*** Records to use ***

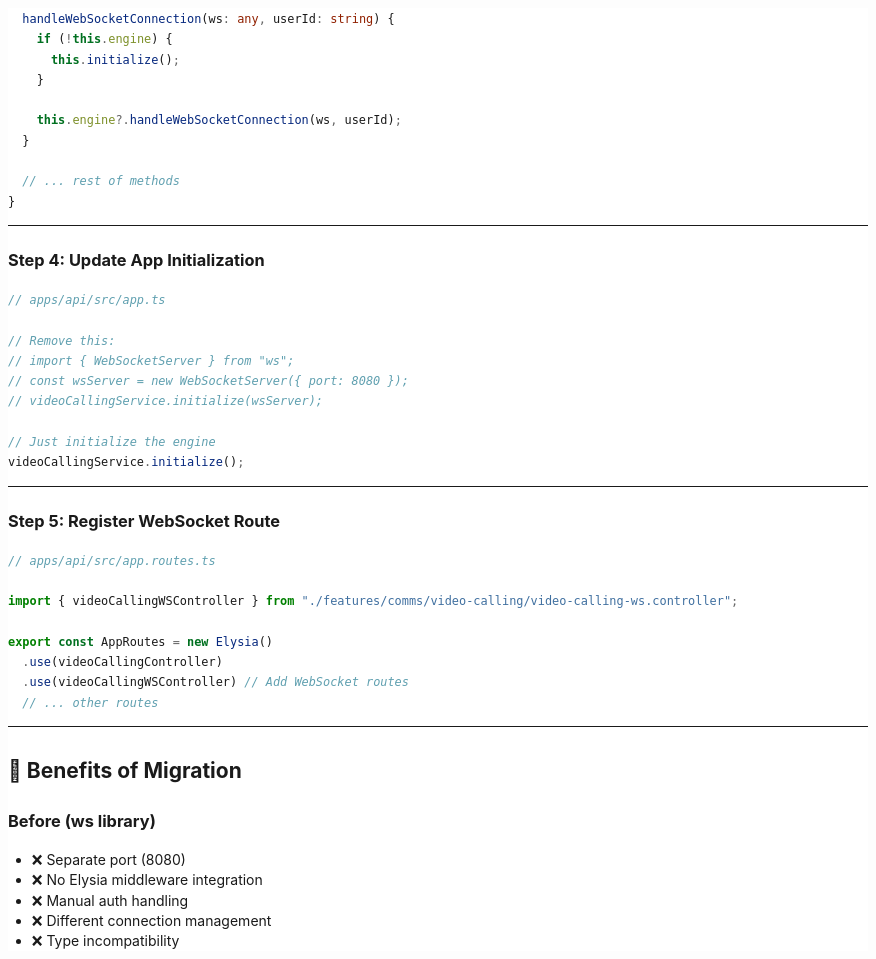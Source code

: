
 ```typescript
  handleWebSocketConnection(ws: any, userId: string) {
    if (!this.engine) {
      this.initialize();
    }

    this.engine?.handleWebSocketConnection(ws, userId);
  }

  // ... rest of methods
}
```

---

### **Step 4: Update App Initialization**

```typescript
// apps/api/src/app.ts

// Remove this:
// import { WebSocketServer } from "ws";
// const wsServer = new WebSocketServer({ port: 8080 });
// videoCallingService.initialize(wsServer);

// Just initialize the engine
videoCallingService.initialize();
```

---

### **Step 5: Register WebSocket Route**

```typescript
// apps/api/src/app.routes.ts

import { videoCallingWSController } from "./features/comms/video-calling/video-calling-ws.controller";

export const AppRoutes = new Elysia()
  .use(videoCallingController)
  .use(videoCallingWSController) // Add WebSocket routes
  // ... other routes
```

---

## 🎯 Benefits of Migration

### **Before (ws library)**
- ❌ Separate port (8080)
- ❌ No Elysia middleware integration
- ❌ Manual auth handling
- ❌ Different connection management
- ❌ Type incompatibility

*** End of Records to use ***

**Goal of the exercise**: From the data above, say how many lines include "Step", and write nothing but the number.

**Expected answer**: 2